**EXERCISE AIM:** For every line in the data below that contains "environment", copy the line.

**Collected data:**
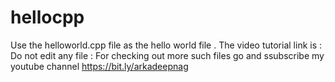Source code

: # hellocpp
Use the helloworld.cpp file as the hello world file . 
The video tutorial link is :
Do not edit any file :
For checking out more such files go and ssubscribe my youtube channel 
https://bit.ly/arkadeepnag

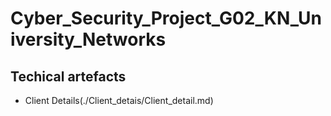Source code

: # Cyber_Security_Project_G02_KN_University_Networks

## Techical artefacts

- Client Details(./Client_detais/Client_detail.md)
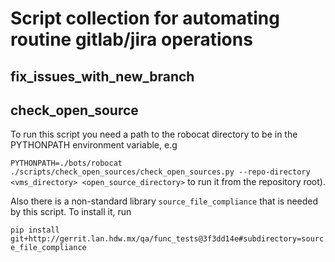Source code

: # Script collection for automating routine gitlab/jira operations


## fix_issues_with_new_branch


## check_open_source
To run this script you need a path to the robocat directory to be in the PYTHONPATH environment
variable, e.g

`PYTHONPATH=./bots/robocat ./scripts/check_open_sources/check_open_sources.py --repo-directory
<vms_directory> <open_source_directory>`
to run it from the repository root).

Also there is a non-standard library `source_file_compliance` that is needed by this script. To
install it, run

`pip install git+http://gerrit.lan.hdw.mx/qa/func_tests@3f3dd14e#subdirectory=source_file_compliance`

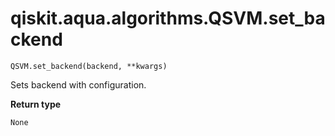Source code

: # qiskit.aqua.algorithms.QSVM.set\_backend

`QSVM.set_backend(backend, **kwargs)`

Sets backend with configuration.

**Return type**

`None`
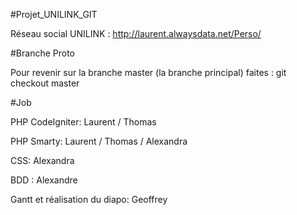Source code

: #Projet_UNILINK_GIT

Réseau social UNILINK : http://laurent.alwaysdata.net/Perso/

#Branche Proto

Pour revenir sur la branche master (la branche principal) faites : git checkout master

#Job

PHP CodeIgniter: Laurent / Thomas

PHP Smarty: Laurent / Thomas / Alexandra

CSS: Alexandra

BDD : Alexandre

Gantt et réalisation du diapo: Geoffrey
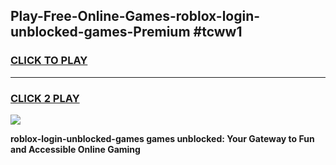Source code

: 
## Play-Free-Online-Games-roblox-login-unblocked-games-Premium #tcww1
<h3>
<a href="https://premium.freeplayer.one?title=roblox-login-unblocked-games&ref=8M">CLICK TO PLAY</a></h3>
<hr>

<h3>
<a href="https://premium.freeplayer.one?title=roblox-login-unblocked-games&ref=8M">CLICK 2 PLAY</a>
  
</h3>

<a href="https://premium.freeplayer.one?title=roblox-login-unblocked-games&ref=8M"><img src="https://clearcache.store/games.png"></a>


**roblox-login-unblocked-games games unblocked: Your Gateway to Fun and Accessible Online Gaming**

---

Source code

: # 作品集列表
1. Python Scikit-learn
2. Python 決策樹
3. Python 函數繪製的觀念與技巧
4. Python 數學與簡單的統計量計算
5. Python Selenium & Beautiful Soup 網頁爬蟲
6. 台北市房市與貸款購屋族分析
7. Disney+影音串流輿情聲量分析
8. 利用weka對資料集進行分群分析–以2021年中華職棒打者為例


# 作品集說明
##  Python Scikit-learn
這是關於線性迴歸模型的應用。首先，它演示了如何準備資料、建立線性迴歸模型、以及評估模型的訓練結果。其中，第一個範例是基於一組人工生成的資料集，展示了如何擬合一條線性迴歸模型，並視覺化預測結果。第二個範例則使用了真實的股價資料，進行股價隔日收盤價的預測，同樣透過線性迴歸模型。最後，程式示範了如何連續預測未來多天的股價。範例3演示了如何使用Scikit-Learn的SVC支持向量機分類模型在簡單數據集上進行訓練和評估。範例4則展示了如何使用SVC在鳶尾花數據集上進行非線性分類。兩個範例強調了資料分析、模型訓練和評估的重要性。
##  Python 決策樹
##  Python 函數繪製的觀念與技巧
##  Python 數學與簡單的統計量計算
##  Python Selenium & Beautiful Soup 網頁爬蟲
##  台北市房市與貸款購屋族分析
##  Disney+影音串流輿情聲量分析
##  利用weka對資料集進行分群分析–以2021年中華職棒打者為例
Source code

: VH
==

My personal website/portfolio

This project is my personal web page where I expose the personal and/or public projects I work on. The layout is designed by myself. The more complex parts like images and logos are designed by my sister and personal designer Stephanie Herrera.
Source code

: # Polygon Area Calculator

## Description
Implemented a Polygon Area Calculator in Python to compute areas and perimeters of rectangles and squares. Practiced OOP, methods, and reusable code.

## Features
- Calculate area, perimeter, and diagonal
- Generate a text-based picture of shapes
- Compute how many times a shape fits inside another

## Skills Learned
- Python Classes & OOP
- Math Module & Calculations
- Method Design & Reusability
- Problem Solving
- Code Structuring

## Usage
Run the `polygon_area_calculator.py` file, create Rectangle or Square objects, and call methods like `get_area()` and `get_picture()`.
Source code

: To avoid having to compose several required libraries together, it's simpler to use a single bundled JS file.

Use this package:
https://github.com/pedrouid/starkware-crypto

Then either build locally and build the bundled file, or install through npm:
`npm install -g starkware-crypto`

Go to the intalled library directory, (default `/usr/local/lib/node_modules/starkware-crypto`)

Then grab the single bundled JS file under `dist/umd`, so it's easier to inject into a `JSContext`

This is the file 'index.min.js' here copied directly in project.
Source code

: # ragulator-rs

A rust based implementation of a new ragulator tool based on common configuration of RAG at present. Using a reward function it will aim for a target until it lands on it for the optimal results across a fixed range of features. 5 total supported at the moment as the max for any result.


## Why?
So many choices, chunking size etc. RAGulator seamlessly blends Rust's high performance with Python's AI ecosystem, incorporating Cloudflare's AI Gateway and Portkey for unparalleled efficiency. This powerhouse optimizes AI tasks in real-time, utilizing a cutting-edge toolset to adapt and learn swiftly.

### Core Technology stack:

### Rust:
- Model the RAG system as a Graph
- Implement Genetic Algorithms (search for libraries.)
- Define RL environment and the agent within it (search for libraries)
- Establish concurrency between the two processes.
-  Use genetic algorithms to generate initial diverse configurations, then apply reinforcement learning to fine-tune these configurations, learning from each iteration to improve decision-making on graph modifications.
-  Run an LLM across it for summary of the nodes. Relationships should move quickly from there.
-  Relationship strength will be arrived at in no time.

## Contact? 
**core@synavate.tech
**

**REPLY:**
To run this script you need a path to the robocat directory to be in the PYTHONPATH environment
- Define RL environment and the agent within it (search for libraries)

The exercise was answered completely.